■ Assignment ■
Copy, word for word, the lines of the listing below from the line with "- Introduction to" up to and including the line with "Add access binding for the specified cloud". Drop the pictures.
__________
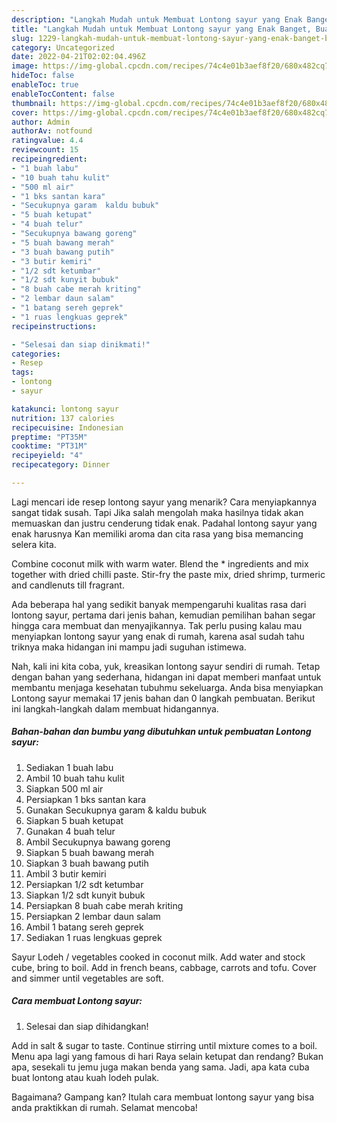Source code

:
 ```yaml
---
description: "Langkah Mudah untuk Membuat Lontong sayur yang Enak Banget, Buat Buka Puasa}"
title: "Langkah Mudah untuk Membuat Lontong sayur yang Enak Banget, Buat Buka Puasa}"
slug: 1229-langkah-mudah-untuk-membuat-lontong-sayur-yang-enak-banget-buat-buka-puasa
category: Uncategorized
date: 2022-04-21T02:02:04.496Z
image: https://img-global.cpcdn.com/recipes/74c4e01b3aef8f20/680x482cq70/lontong-sayur-foto-resep-utama.jpg
hideToc: false
enableToc: true
enableTocContent: false
thumbnail: https://img-global.cpcdn.com/recipes/74c4e01b3aef8f20/680x482cq70/lontong-sayur-foto-resep-utama.jpg
cover: https://img-global.cpcdn.com/recipes/74c4e01b3aef8f20/680x482cq70/lontong-sayur-foto-resep-utama.jpg
author: Admin
authorAv: notfound
ratingvalue: 4.4
reviewcount: 15
recipeingredient:
- "1 buah labu"
- "10 buah tahu kulit"
- "500 ml air"
- "1 bks santan kara"
- "Secukupnya garam  kaldu bubuk"
- "5 buah ketupat"
- "4 buah telur"
- "Secukupnya bawang goreng"
- "5 buah bawang merah"
- "3 buah bawang putih"
- "3 butir kemiri"
- "1/2 sdt ketumbar"
- "1/2 sdt kunyit bubuk"
- "8 buah cabe merah kriting"
- "2 lembar daun salam"
- "1 batang sereh geprek"
- "1 ruas lengkuas geprek"
recipeinstructions:

- "Selesai dan siap dinikmati!"
categories:
- Resep
tags:
- lontong
- sayur

katakunci: lontong sayur 
nutrition: 137 calories
recipecuisine: Indonesian
preptime: "PT35M"
cooktime: "PT31M"
recipeyield: "4"
recipecategory: Dinner

---
```



Lagi mencari ide resep lontong sayur yang menarik? Cara menyiapkannya sangat tidak susah. Tapi Jika salah mengolah maka hasilnya tidak akan memuaskan dan justru cenderung tidak enak. Padahal lontong sayur yang enak harusnya Kan memiliki aroma dan cita rasa yang bisa memancing selera kita.


Combine coconut milk with warm water. Blend the * ingredients and mix together with dried chilli paste. Stir-fry the paste mix, dried shrimp, turmeric and candlenuts till fragrant.

Ada beberapa hal yang sedikit banyak mempengaruhi kualitas rasa dari lontong sayur, pertama dari jenis bahan, kemudian pemilihan bahan segar hingga cara membuat dan menyajikannya. Tak perlu pusing kalau mau menyiapkan lontong sayur yang enak di rumah, karena asal sudah tahu triknya maka hidangan ini mampu jadi suguhan istimewa.


Nah, kali ini kita coba, yuk, kreasikan lontong sayur sendiri di rumah. Tetap dengan bahan yang sederhana, hidangan ini dapat memberi manfaat untuk membantu menjaga kesehatan tubuhmu sekeluarga. Anda bisa menyiapkan Lontong sayur memakai 17 jenis bahan dan 0 langkah pembuatan. Berikut ini langkah-langkah dalam membuat hidangannya.

<!--inarticleads1-->

##### Bahan-bahan dan bumbu yang dibutuhkan untuk pembuatan Lontong sayur:

1. Sediakan 1 buah labu
1. Ambil 10 buah tahu kulit
1. Siapkan 500 ml air
1. Persiapkan 1 bks santan kara
1. Gunakan Secukupnya garam &amp; kaldu bubuk
1. Siapkan 5 buah ketupat
1. Gunakan 4 buah telur
1. Ambil Secukupnya bawang goreng
1. Siapkan 5 buah bawang merah
1. Siapkan 3 buah bawang putih
1. Ambil 3 butir kemiri
1. Persiapkan 1/2 sdt ketumbar
1. Siapkan 1/2 sdt kunyit bubuk
1. Persiapkan 8 buah cabe merah kriting
1. Persiapkan 2 lembar daun salam
1. Ambil 1 batang sereh geprek
1. Sediakan 1 ruas lengkuas geprek


Sayur Lodeh / vegetables cooked in coconut milk. Add water and stock cube, bring to boil. Add in french beans, cabbage, carrots and tofu. Cover and simmer until vegetables are soft. 

<!--inarticleads2-->

##### Cara membuat Lontong sayur:


1. Selesai dan siap dihidangkan!

Add in salt &amp; sugar to taste. Continue stirring until mixture comes to a boil. Menu apa lagi yang famous di hari Raya selain ketupat dan rendang? Bukan apa, sesekali tu jemu juga makan benda yang sama. Jadi, apa kata cuba buat lontong atau kuah lodeh pulak. 

Bagaimana? Gampang kan? Itulah cara membuat lontong sayur yang bisa anda praktikkan di rumah. Selamat mencoba!
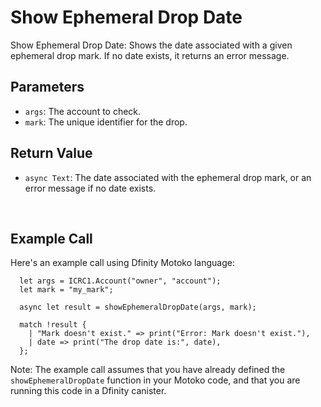 # Show Ephemeral Drop Date

Show Ephemeral Drop Date: Shows the date associated with a given ephemeral drop mark. If no date exists, it returns an error message.

## Parameters

- `args`: The account to check.
- `mark`: The unique identifier for the drop.

## Return Value

- `async Text`: The date associated with the ephemeral drop mark, or an error message if no date exists.

&nbsp;

## Example Call

Here's an example call using Dfinity Motoko language:

```
  let args = ICRC1.Account("owner", "account");
  let mark = "my_mark";

  async let result = showEphemeralDropDate(args, mark);

  match !result {
    | "Mark doesn't exist." => print("Error: Mark doesn't exist."),
    | date => print("The drop date is:", date),
  };
```

Note: The example call assumes that you have already defined the `showEphemeralDropDate` function in your Motoko code, and that you are running this code in a Dfinity canister.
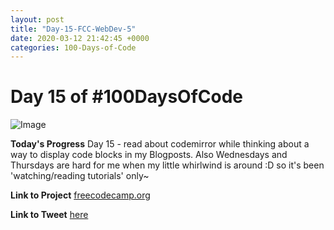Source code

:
 ```yaml
---
layout: post
title: "Day-15-FCC-WebDev-5"
date: 2020-03-12 21:42:45 +0000
categories: 100-Days-of-Code
---
```


# Day 15 of #100DaysOfCode
![Image](https://cdn.freecodecamp.org/platform/universal/fcc-twitter-1120X600-social-green.png)
<br/>

**Today's Progress**
Day 15 - read about codemirror while thinking about a way to display code blocks in my Blogposts. Also Wednesdays and Thursdays are hard for me when my little whirlwind is around :D so it's been 'watching/reading tutorials' only~
<br/>

**Link to Project**
[freecodecamp.org](https://freecodecamp.org)
<br/>

**Link to Tweet**
[here](https://twitter.com/prototowb/status/1238201746176032776)


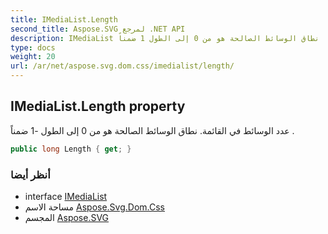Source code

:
```yaml
---
title: IMediaList.Length
second_title: Aspose.SVG لمرجع .NET API
description: IMediaList ملكية. عدد الوسائط في القائمة. نطاق الوسائط الصالحة هو من 0 إلى الطول 1 ضمناً .
type: docs
weight: 20
url: /ar/net/aspose.svg.dom.css/imedialist/length/
---
```

## IMediaList.Length property

عدد الوسائط في القائمة. نطاق الوسائط الصالحة هو من 0 إلى الطول -1 ضمناً .

```csharp
public long Length { get; }
```

### أنظر أيضا

* interface [IMediaList](../)
* مساحة الاسم [Aspose.Svg.Dom.Css](../../imedialist/)
* المجسم [Aspose.SVG](../../../)


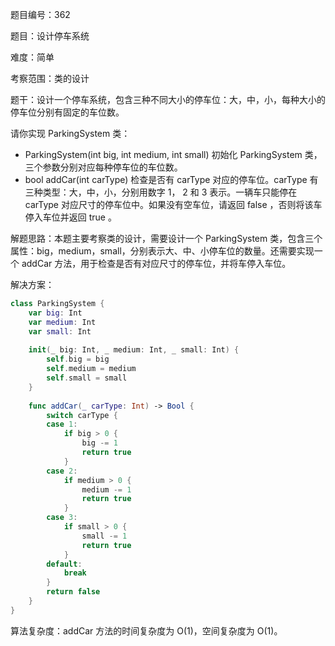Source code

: 题目编号：362

题目：设计停车系统

难度：简单

考察范围：类的设计

题干：设计一个停车系统，包含三种不同大小的停车位：大，中，小，每种大小的停车位分别有固定的车位数。

请你实现 ParkingSystem 类：

- ParkingSystem(int big, int medium, int small) 初始化 ParkingSystem 类，三个参数分别对应每种停车位的车位数。
- bool addCar(int carType) 检查是否有 carType 对应的停车位。carType 有三种类型：大，中，小，分别用数字 1， 2 和 3 表示。一辆车只能停在 carType 对应尺寸的停车位中。如果没有空车位，请返回 false ，否则将该车停入车位并返回 true 。

解题思路：本题主要考察类的设计，需要设计一个 ParkingSystem 类，包含三个属性：big，medium，small，分别表示大、中、小停车位的数量。还需要实现一个 addCar 方法，用于检查是否有对应尺寸的停车位，并将车停入车位。

解决方案：

```swift
class ParkingSystem {
    var big: Int
    var medium: Int
    var small: Int
    
    init(_ big: Int, _ medium: Int, _ small: Int) {
        self.big = big
        self.medium = medium
        self.small = small
    }
    
    func addCar(_ carType: Int) -> Bool {
        switch carType {
        case 1:
            if big > 0 {
                big -= 1
                return true
            }
        case 2:
            if medium > 0 {
                medium -= 1
                return true
            }
        case 3:
            if small > 0 {
                small -= 1
                return true
            }
        default:
            break
        }
        return false
    }
}
```

算法复杂度：addCar 方法的时间复杂度为 O(1)，空间复杂度为 O(1)。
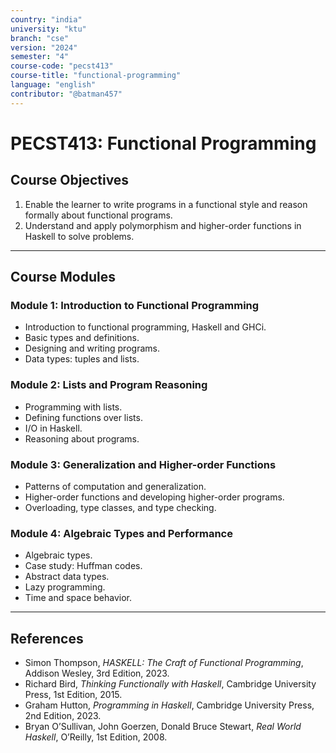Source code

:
 ```yaml
---
country: "india"
university: "ktu"
branch: "cse"
version: "2024"
semester: "4"
course-code: "pecst413"
course-title: "functional-programming"
language: "english"
contributor: "@batman457"
---
```


# PECST413: Functional Programming

## Course Objectives
1. Enable the learner to write programs in a functional style and reason formally about functional programs.  
2. Understand and apply polymorphism and higher-order functions in Haskell to solve problems.

---

## Course Modules

### Module 1: Introduction to Functional Programming
- Introduction to functional programming, Haskell and GHCi.
- Basic types and definitions.
- Designing and writing programs.
- Data types: tuples and lists.  

### Module 2: Lists and Program Reasoning
- Programming with lists.
- Defining functions over lists.
- I/O in Haskell.
- Reasoning about programs.  

### Module 3: Generalization and Higher-order Functions
- Patterns of computation and generalization.
- Higher-order functions and developing higher-order programs.
- Overloading, type classes, and type checking.  

### Module 4: Algebraic Types and Performance
- Algebraic types.
- Case study: Huffman codes.
- Abstract data types.
- Lazy programming.
- Time and space behavior.  

---

## References
- Simon Thompson, *HASKELL: The Craft of Functional Programming*, Addison Wesley, 3rd Edition, 2023.  
- Richard Bird, *Thinking Functionally with Haskell*, Cambridge University Press, 1st Edition, 2015.  
- Graham Hutton, *Programming in Haskell*, Cambridge University Press, 2nd Edition, 2023.  
- Bryan O’Sullivan, John Goerzen, Donald Bruce Stewart, *Real World Haskell*, O’Reilly, 1st Edition, 2008.
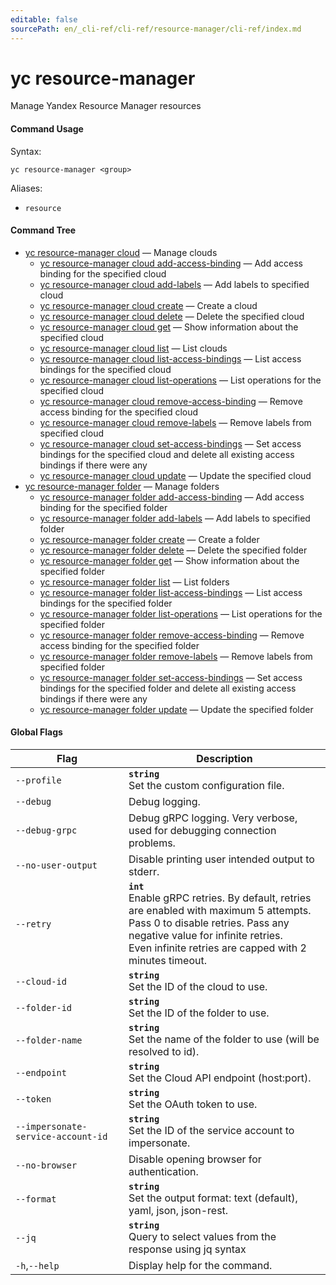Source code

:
 ```yaml
---
editable: false
sourcePath: en/_cli-ref/cli-ref/resource-manager/cli-ref/index.md
---
```


# yc resource-manager

Manage Yandex Resource Manager resources

#### Command Usage

Syntax: 

`yc resource-manager <group>`

Aliases: 

- `resource`

#### Command Tree

- [yc resource-manager cloud](cloud/index.md) — Manage clouds
	- [yc resource-manager cloud add-access-binding](cloud/add-access-binding.md) — Add access binding for the specified cloud
	- [yc resource-manager cloud add-labels](cloud/add-labels.md) — Add labels to specified cloud
	- [yc resource-manager cloud create](cloud/create.md) — Create a cloud
	- [yc resource-manager cloud delete](cloud/delete.md) — Delete the specified cloud
	- [yc resource-manager cloud get](cloud/get.md) — Show information about the specified cloud
	- [yc resource-manager cloud list](cloud/list.md) — List clouds
	- [yc resource-manager cloud list-access-bindings](cloud/list-access-bindings.md) — List access bindings for the specified cloud
	- [yc resource-manager cloud list-operations](cloud/list-operations.md) — List operations for the specified cloud
	- [yc resource-manager cloud remove-access-binding](cloud/remove-access-binding.md) — Remove access binding for the specified cloud
	- [yc resource-manager cloud remove-labels](cloud/remove-labels.md) — Remove labels from specified cloud
	- [yc resource-manager cloud set-access-bindings](cloud/set-access-bindings.md) — Set access bindings for the specified cloud and delete all existing access bindings if there were any
	- [yc resource-manager cloud update](cloud/update.md) — Update the specified cloud
- [yc resource-manager folder](folder/index.md) — Manage folders
	- [yc resource-manager folder add-access-binding](folder/add-access-binding.md) — Add access binding for the specified folder
	- [yc resource-manager folder add-labels](folder/add-labels.md) — Add labels to specified folder
	- [yc resource-manager folder create](folder/create.md) — Create a folder
	- [yc resource-manager folder delete](folder/delete.md) — Delete the specified folder
	- [yc resource-manager folder get](folder/get.md) — Show information about the specified folder
	- [yc resource-manager folder list](folder/list.md) — List folders
	- [yc resource-manager folder list-access-bindings](folder/list-access-bindings.md) — List access bindings for the specified folder
	- [yc resource-manager folder list-operations](folder/list-operations.md) — List operations for the specified folder
	- [yc resource-manager folder remove-access-binding](folder/remove-access-binding.md) — Remove access binding for the specified folder
	- [yc resource-manager folder remove-labels](folder/remove-labels.md) — Remove labels from specified folder
	- [yc resource-manager folder set-access-bindings](folder/set-access-bindings.md) — Set access bindings for the specified folder and delete all existing access bindings if there were any
	- [yc resource-manager folder update](folder/update.md) — Update the specified folder

#### Global Flags

| Flag | Description |
|----|----|
|`--profile`|<b>`string`</b><br/>Set the custom configuration file.|
|`--debug`|Debug logging.|
|`--debug-grpc`|Debug gRPC logging. Very verbose, used for debugging connection problems.|
|`--no-user-output`|Disable printing user intended output to stderr.|
|`--retry`|<b>`int`</b><br/>Enable gRPC retries. By default, retries are enabled with maximum 5 attempts.<br/>Pass 0 to disable retries. Pass any negative value for infinite retries.<br/>Even infinite retries are capped with 2 minutes timeout.|
|`--cloud-id`|<b>`string`</b><br/>Set the ID of the cloud to use.|
|`--folder-id`|<b>`string`</b><br/>Set the ID of the folder to use.|
|`--folder-name`|<b>`string`</b><br/>Set the name of the folder to use (will be resolved to id).|
|`--endpoint`|<b>`string`</b><br/>Set the Cloud API endpoint (host:port).|
|`--token`|<b>`string`</b><br/>Set the OAuth token to use.|
|`--impersonate-service-account-id`|<b>`string`</b><br/>Set the ID of the service account to impersonate.|
|`--no-browser`|Disable opening browser for authentication.|
|`--format`|<b>`string`</b><br/>Set the output format: text (default), yaml, json, json-rest.|
|`--jq`|<b>`string`</b><br/>Query to select values from the response using jq syntax|
|`-h`,`--help`|Display help for the command.|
__________
■ Answer to the problem ■
- Introduction to functional programming, Haskell and GHCi.
- Basic types and definitions.
- Designing and writing programs.
- Data types: tuples and lists.  

### Module 2: Lists and Program Reasoning
- Programming with lists.
- Defining functions over lists.
- I/O in Haskell.
- Reasoning about programs.  

### Module 3: Generalization and Higher-order Functions
- Patterns of computation and generalization.
- Higher-order functions and developing higher-order programs.
- Overloading, type classes, and type checking.  

### Module 4: Algebraic Types and Performance
- Algebraic types.
- Case study: Huffman codes.
- Abstract data types.
- Lazy programming.
- Time and space behavior.  

---

## References
- Simon Thompson, *HASKELL: The Craft of Functional Programming*, Addison Wesley, 3rd Edition, 2023.  
- Richard Bird, *Thinking Functionally with Haskell*, Cambridge University Press, 1st Edition, 2015.  
- Graham Hutton, *Programming in Haskell*, Cambridge University Press, 2nd Edition, 2023.  
- Bryan O’Sullivan, John Goerzen, Donald Bruce Stewart, *Real World Haskell*, O’Reilly, 1st Edition, 2008.
Source code

:
 ```yaml
---
editable: false
sourcePath: en/_cli-ref/cli-ref/resource-manager/cli-ref/index.md
---
```


# yc resource-manager

Manage Yandex Resource Manager resources

#### Command Usage

Syntax: 

`yc resource-manager <group>`

Aliases: 

- `resource`

#### Command Tree

- [yc resource-manager cloud](cloud/index.md) — Manage clouds
	- [yc resource-manager cloud add-access-binding](cloud/add-access-binding.md) — Add access binding for the specified cloud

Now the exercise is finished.